No we can't.
They do not specify what configuration each of them were going for. All we can see is that the end result was a reusable falcon heavy. Where they considering a reusable falcon 9 or an expendable one?
As their satellite is well within the capabilities of an expendable Falcon 9, it seems they were comparing it to a reusable Falcon 9 (which would have put it into a lower energy GTO), as if they had already chosen to go with a reusable rocket, and just need to pick which one.
I do know it was at a very high inclination, so not so sure if it was F9 disposable capable.
There is more to orbits than reaching the reference orbits!
They talk about giving the sat multiple years of additional life, meaning orbital insertion from the second stage was very important for them.
And did you notice who was building it?
Airbus, which you claim has been building its own satellites for decades.
Airbus HAS been building its own sats for years. It does not mean they cant import parts. Here they did possibly because they thought the imported parts wont have spy software on.

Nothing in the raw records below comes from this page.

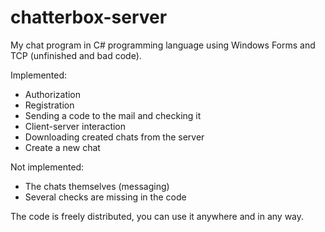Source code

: # chatterbox-server
My chat program in C# programming language using Windows Forms and TCP (unfinished and bad code).

Implemented:
- Authorization
- Registration
- Sending a code to the mail and checking it
- Client-server interaction
- Downloading created chats from the server
- Create a new chat

Not implemented:
- The chats themselves (messaging)
- Several checks are missing in the code

The code is freely distributed, you can use it anywhere and in any way.
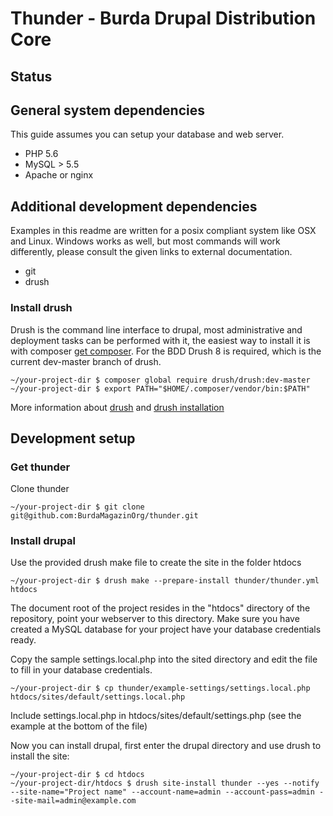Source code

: # Thunder - Burda Drupal Distribution Core

## Status

## General system dependencies
This guide assumes you can setup your database and web server. 

* PHP 5.6
* MySQL > 5.5
* Apache or nginx

## Additional development dependencies
Examples in this readme are written for a posix compliant system like OSX and Linux. Windows works as well, but most 
commands will work differently, please consult the given links to external documentation.

* git
* drush

### Install drush
Drush is the command line interface to drupal, most administrative and deployment tasks can be performed with it, 
the easiest way to install it is with composer [get composer](https://getcomposer.org/download/). 
For the BDD Drush 8 is required, which is the current dev-master branch of drush.

    ~/your-project-dir $ composer global require drush/drush:dev-master
    ~/your-project-dir $ export PATH="$HOME/.composer/vendor/bin:$PATH"

More information about [drush](http://docs.drush.org/) and [drush installation](http://docs.drush.org/en/master/install/)

## Development setup
### Get thunder
Clone thunder
  
    ~/your-project-dir $ git clone git@github.com:BurdaMagazinOrg/thunder.git

### Install drupal
Use the provided drush make file to create the site in the folder htdocs

    ~/your-project-dir $ drush make --prepare-install thunder/thunder.yml htdocs

The document root of the project resides in the "htdocs" directory of the repository, point your webserver to this
directory. Make sure you have created a MySQL database for your project have your database credentials ready.

Copy the sample settings.local.php into the sited directory and edit the file to fill in your database credentials.

    ~/your-project-dir $ cp thunder/example-settings/settings.local.php htdocs/sites/default/settings.local.php

Include settings.local.php in htdocs/sites/default/settings.php (see the example at the bottom of the file)

Now you can install drupal, first enter the drupal directory and use drush to install the site:

    ~/your-project-dir $ cd htdocs
    ~/your-project-dir/htdocs $ drush site-install thunder --yes --notify --site-name="Project name" --account-name=admin --account-pass=admin --site-mail=admin@example.com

But now UAE can build their own sats. They still need to import some components, because very few countries make certain things. For eg, Solar for Germany, computers from Taiwan ext. The US also imports parts, does this mean they cant build sats?
"Parts" does not make a satellite. Otherwise no country can make a sat according to your definition. Even US spy sats need components imported from other countries.
Government contracts.
Income for Starlink.
You literally provided another source of income below your claim.
Lets go over this again.
You say that reuse is cheaper because they are subsidizing their re-use launches with other things. This means they need at least $17m dollars extra from somewhere else per launch, or about $2-3B spare change somewhere.
We know its not investor money because they dont have all that much relative to how much they are developing.
Its not starlink, because they only have about 300 000 customers at $100 each right now, while selling user terminals for less than it costs to make. All of their customers income a month barely pays for one launch.
All their Gov contracts are substantially cheaper than the ULA or Boeing alternative, so they are already undercutting there, plus they still need to actually deliver on these services, its not free money.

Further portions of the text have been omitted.